Die AfD wurde in Sachsen mit 30,6%, in Thüringen mit 32,8% in den Landtag gewählt.
Der FAZ fiel auf (Daniel Deckers, 3. September): „Dieselbe SPD, der bei der Landtagswahl in Thüringen 2019 acht Prozent der Wähler (= 90.987) ihre Stimme gegeben hatten, kam in der Bundestagswahl zwei Jahre später auf 23,4 Prozent (= 296.446) der Zweitstimmen. Und mit neun Prozent für die FDP (= 114.283) und immerhin noch 6,6 Prozent für die Grünen (83.220) war die 40-Prozent-Marke am 25. September 2021 in Sichtweite.“
Die drei Ampelparteien haben unterschiedlich Federn lassen müssen. Die SPD (im Verhältnis zur Bundestagswahl) verlor 75,4% der Wählerstimmen, die Grünen: 54%, die FDP: 88,8%. Zusammen kamen sie in Thüringen noch auf 10,4%, in Sachsen auf 13,3%.
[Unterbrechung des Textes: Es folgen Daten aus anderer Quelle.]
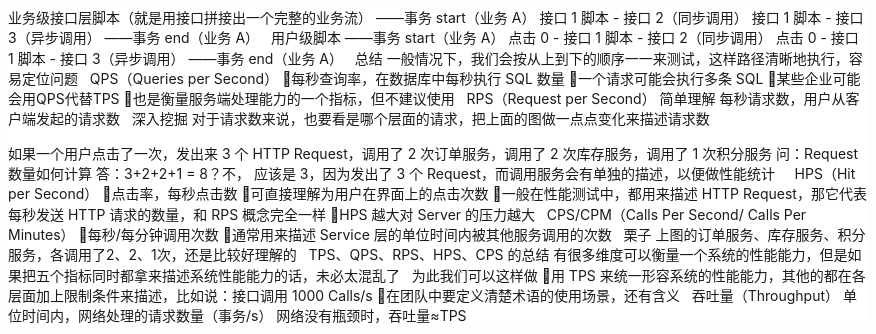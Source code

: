业务级接口层脚本（就是用接口拼接出一个完整的业务流）
——事务 start（业务 A）
接口 1 脚本 - 接口 2（同步调用）
接口 1 脚本 - 接口 3（异步调用）
——事务 end（业务 A）
 
用户级脚本
——事务 start（业务 A）
点击 0 - 接口 1 脚本 - 接口 2（同步调用）
点击 0 - 接口 1 脚本 - 接口 3（异步调用）
——事务 end（业务 A）
 
总结
一般情况下，我们会按从上到下的顺序一一来测试，这样路径清晰地执行，容易定位问题
 
QPS（Queries per Second）
每秒查询率，在数据库中每秒执行 SQL 数量
一个请求可能会执行多条 SQL
某些企业可能会用QPS代替TPS
也是衡量服务端处理能力的一个指标，但不建议使用
 
RPS（Request per Second）
简单理解
每秒请求数，用户从客户端发起的请求数
 
深入挖掘
对于请求数来说，也要看是哪个层面的请求，把上面的图做一点点变化来描述请求数

如果一个用户点击了一次，发出来 3 个 HTTP Request，调用了 2 次订单服务，调用了 2 次库存服务，调用了 1 次积分服务
问：Request 数量如何计算
答：3+2+2+1 = 8？不， 应该是 3，因为发出了 3 个 Request，而调用服务会有单独的描述，以便做性能统计
 
 
HPS（Hit per Second）
点击率，每秒点击数
可直接理解为用户在界面上的点击次数
一般在性能测试中，都用来描述 HTTP Request，那它代表每秒发送 HTTP 请求的数量，和 RPS 概念完全一样
HPS 越大对 Server 的压力越大
 
CPS/CPM（Calls Per Second/ Calls Per Minutes）
每秒/每分钟调用次数
通常用来描述 Service 层的单位时间内被其他服务调用的次数
 
栗子
上图的订单服务、库存服务、积分服务，各调用了2、2、1次，还是比较好理解的
 
TPS、QPS、RPS、HPS、CPS 的总结
有很多维度可以衡量一个系统的性能能力，但是如果把五个指标同时都拿来描述系统性能能力的话，未必太混乱了
 
为此我们可以这样做
用 TPS 来统一形容系统的性能能力，其他的都在各层面加上限制条件来描述，比如说：接口调用 1000 Calls/s
在团队中要定义清楚术语的使用场景，还有含义
 
吞吐量（Throughput）
单位时间内，网络处理的请求数量（事务/s）
网络没有瓶颈时，吞吐量≈TPS
 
Einen Lichtblick bietet die friedenspolitische Bedingung, die das BSW an eine Koalition stellt. Heute wurde diese Bedingung in der Kölnischen Rundschau von Sevim Dagdelen präzisiert: „Wir wollen in einem Koalitionsvertrag festgeschrieben wissen, dass sich die Landesregierung gegen weitere Waffenlieferungen an die Ukraine, für mehr diplomatische Bemühungen der Bundesregierung und gegen die US-Raketenpläne ausspricht.“ Und sie verwies auf die Möglichkeit von Bundesratsentscheidungen zu diesem Thema.
Es ist zu hoffen, dass sich solche Diskussionen möglichst lange hinziehen und die Forderungen ihren Weg durch viele bundesdeutsche Köpfe nehmen.